### Required action
When the string "Flora" is part of a line below, that line should be copied.

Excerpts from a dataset
══════════
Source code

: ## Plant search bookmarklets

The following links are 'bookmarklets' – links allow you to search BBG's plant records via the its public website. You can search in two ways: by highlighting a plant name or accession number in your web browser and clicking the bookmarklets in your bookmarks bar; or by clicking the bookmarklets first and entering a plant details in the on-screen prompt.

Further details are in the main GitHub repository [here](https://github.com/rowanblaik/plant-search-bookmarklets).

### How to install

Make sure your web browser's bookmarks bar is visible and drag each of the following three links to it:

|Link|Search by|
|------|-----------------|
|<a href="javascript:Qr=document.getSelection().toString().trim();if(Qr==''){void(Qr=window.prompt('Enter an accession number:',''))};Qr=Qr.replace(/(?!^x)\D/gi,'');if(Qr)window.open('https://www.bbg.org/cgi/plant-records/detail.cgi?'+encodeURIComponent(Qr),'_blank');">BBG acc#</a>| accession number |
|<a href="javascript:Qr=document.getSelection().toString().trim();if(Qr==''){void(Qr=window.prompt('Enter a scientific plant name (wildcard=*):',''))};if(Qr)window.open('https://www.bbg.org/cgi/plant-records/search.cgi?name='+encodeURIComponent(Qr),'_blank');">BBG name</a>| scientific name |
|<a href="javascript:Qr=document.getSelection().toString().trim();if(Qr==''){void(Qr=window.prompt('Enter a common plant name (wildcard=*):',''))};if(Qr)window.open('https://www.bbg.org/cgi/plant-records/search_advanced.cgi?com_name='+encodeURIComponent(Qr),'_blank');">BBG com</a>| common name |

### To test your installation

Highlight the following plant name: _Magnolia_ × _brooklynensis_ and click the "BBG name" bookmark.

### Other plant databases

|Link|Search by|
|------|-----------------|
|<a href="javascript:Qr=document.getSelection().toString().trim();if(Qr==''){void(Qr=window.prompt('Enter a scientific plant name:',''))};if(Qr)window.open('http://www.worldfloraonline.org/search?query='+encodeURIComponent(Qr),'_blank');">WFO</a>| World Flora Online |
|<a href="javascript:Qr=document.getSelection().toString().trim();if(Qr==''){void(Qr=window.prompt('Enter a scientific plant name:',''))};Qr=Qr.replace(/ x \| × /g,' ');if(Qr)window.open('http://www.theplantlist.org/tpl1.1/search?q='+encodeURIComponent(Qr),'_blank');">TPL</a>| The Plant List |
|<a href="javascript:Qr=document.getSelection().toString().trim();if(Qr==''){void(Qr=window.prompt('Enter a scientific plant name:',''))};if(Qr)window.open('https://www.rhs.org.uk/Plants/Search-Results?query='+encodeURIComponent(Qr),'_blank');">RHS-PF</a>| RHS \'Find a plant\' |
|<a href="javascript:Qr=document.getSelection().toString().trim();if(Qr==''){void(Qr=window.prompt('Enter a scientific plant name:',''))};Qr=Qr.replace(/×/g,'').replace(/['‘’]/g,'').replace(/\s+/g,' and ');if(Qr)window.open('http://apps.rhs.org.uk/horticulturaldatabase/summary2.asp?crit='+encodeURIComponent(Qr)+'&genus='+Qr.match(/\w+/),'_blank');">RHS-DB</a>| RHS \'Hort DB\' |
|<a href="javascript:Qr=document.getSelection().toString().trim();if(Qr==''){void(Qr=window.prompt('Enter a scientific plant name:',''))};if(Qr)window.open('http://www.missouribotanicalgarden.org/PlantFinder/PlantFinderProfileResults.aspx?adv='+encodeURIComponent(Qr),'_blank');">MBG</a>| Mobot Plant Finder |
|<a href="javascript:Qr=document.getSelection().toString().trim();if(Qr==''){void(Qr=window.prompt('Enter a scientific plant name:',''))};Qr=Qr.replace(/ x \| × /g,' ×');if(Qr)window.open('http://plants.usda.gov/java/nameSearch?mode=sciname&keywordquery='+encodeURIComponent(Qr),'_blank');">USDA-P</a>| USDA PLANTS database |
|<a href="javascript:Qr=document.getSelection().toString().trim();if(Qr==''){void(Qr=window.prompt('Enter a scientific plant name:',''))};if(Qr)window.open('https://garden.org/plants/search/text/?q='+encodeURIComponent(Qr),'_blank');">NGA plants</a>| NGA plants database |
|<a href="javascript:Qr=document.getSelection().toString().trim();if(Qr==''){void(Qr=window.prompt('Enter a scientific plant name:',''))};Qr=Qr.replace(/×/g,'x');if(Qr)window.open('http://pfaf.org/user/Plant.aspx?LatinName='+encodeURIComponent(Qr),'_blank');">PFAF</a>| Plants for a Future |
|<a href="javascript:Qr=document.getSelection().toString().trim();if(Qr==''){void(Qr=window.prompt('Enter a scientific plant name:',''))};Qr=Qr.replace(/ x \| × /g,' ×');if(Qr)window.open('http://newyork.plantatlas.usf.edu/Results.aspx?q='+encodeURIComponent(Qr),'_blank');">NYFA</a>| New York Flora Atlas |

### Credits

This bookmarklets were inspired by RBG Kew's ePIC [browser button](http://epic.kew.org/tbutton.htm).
══════════
### Output of the task
|<a href="javascript:Qr=document.getSelection().toString().trim();if(Qr==''){void(Qr=window.prompt('Enter a scientific plant name:',''))};if(Qr)window.open('http://www.worldfloraonline.org/search?query='+encodeURIComponent(Qr),'_blank');">WFO</a>| World Flora Online |
|<a href="javascript:Qr=document.getSelection().toString().trim();if(Qr==''){void(Qr=window.prompt('Enter a scientific plant name:',''))};Qr=Qr.replace(/ x \| × /g,' ×');if(Qr)window.open('http://newyork.plantatlas.usf.edu/Results.aspx?q='+encodeURIComponent(Qr),'_blank');">NYFA</a>| New York Flora Atlas |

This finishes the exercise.